Now in the 1980's through the early 1990's, I've read that hydrochlorofluorcarbons were the blowing agents. Therefore assume 3% $CF_3 CH_2 F$ (refrigerant R134a) to replace the blowing agents of the previous paragraph. If this is a bad assumption, please correct it.

Assume air is, in vol %, ($N_2$,78.08%), ($O_2$,20.95%), (Ar, 0.93%), ($CO_2$, 0.04%) where the $CO_2$ percentage has been made to take up the slack in trace elements so the total for air is 100% by volume.
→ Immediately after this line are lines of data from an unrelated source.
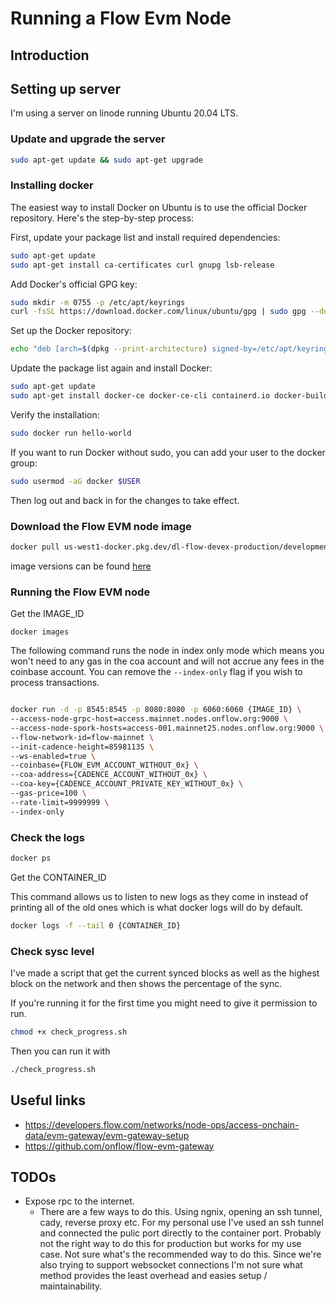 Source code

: # Running a Flow Evm Node

## Introduction

## Setting up server

I'm using a server on linode running Ubuntu 20.04 LTS.

### Update and upgrade the server

```bash
sudo apt-get update && sudo apt-get upgrade
```

### Installing docker

The easiest way to install Docker on Ubuntu is to use the official Docker repository. Here's the step-by-step process:

First, update your package list and install required dependencies:

```bash
sudo apt-get update
sudo apt-get install ca-certificates curl gnupg lsb-release
```

Add Docker's official GPG key:

```bash
sudo mkdir -m 0755 -p /etc/apt/keyrings
curl -fsSL https://download.docker.com/linux/ubuntu/gpg | sudo gpg --dearmor -o /etc/apt/keyrings/docker.gpg
```

Set up the Docker repository:

```bash
echo "deb [arch=$(dpkg --print-architecture) signed-by=/etc/apt/keyrings/docker.gpg] https://download.docker.com/linux/ubuntu $(lsb_release -cs) stable" | sudo tee /etc/apt/sources.list.d/docker.list > /dev/null
```

Update the package list again and install Docker:

```bash
sudo apt-get update
sudo apt-get install docker-ce docker-ce-cli containerd.io docker-buildx-plugin docker-compose-plugin
```

Verify the installation:

```bash
sudo docker run hello-world
```

If you want to run Docker without sudo, you can add your user to the docker group:

```bash
sudo usermod -aG docker $USER
```

Then log out and back in for the changes to take effect.

### Download the Flow EVM node image

```bash
docker pull us-west1-docker.pkg.dev/dl-flow-devex-production/development/flow-evm-gateway:${VERSION}
```

image versions can be found [here](https://console.cloud.google.com/artifacts/docker/dl-flow-devex-production/us-west1/development/flow-evm-gateway?invt=AblAFg&inv=1)

### Running the Flow EVM node

Get the IMAGE_ID

```
docker images
```

The following command runs the node in index only mode which means you won't need to any gas in the coa account and will not accrue any fees in the coinbase account. You can remove the `--index-only` flag if you wish to process transactions.

```bash

docker run -d -p 8545:8545 -p 8080:8080 -p 6060:6060 {IMAGE_ID} \
--access-node-grpc-host=access.mainnet.nodes.onflow.org:9000 \
--access-node-spork-hosts=access-001.mainnet25.nodes.onflow.org:9000 \
--flow-network-id=flow-mainnet \
--init-cadence-height=85981135 \
--ws-enabled=true \
--coinbase={FLOW_EVM_ACCOUNT_WITHOUT_0x} \
--coa-address={CADENCE_ACCOUNT_WITHOUT_0x} \
--coa-key={CADENCE_ACCOUNT_PRIVATE_KEY_WITHOUT_0x} \
--gas-price=100 \
--rate-limit=9999999 \
--index-only
```

### Check the logs

```bash
docker ps
```

Get the CONTAINER_ID

This command allows us to listen to new logs as they come in instead of printing all of the old ones which is what docker logs will do by default.

```bash
docker logs -f --tail 0 {CONTAINER_ID}
```

### Check sysc level

I've made a script that get the current synced blocks as well as the highest block on the network and then shows the percentage of the sync.

If you're running it for the first time you might need to give it permission to run.

```bash
chmod +x check_progress.sh
```

Then you can run it with

```bash
./check_progress.sh
```

## Useful links

- https://developers.flow.com/networks/node-ops/access-onchain-data/evm-gateway/evm-gateway-setup
- https://github.com/onflow/flow-evm-gateway

## TODOs

- Expose rpc to the internet.
  - There are a few ways to do this. Using ngnix, opening an ssh tunnel, cady, reverse proxy etc. For my personal use I've used an ssh tunnel and connected the pulic port directly to the container port. Probably not the right way to do this for production but works for my use case. Not sure what's the recommended way to do this. Since we're also trying to support websocket connections I'm not sure what method provides the least overhead and easies setup / maintainability.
I want a table in atomic percent for each element for a block of EPS. The elements are C, H, N, O, Ar, Br, F. I especially want feedback if the assumptions are way out-of-line.

ADDED: Here is a quote that suggest the blowing agent, or at least part of it, stays in the foam. As stated, the foam is meant to be 'old' as in late 1980's to early 1990's. 'A wide range of concentrations of CFC-12 (dichlorodifluorocarbon) was detected in styrofoam ware. It fluctuated between a low of 32 ppm and a high of 35471 ppm in two different samples of styrofoam plates.' In abstract of Environ Monit Asses. 1991 Oct; (1-3): 413-22 'The determination of chlorofluorocarbons and extractives in the expanded and disposable polystyrene ware' by C.T. Sam & T.H. Chua.

It should be mentioned that contemporary blowing agents, like that found on Pharosproject, seem to be $CH_2$ based, like pentane. Since the vast majority of atoms of the styrene foam will be C and H, these kind of blowing agents are not of a concern to me, and they may well completely diffuse out.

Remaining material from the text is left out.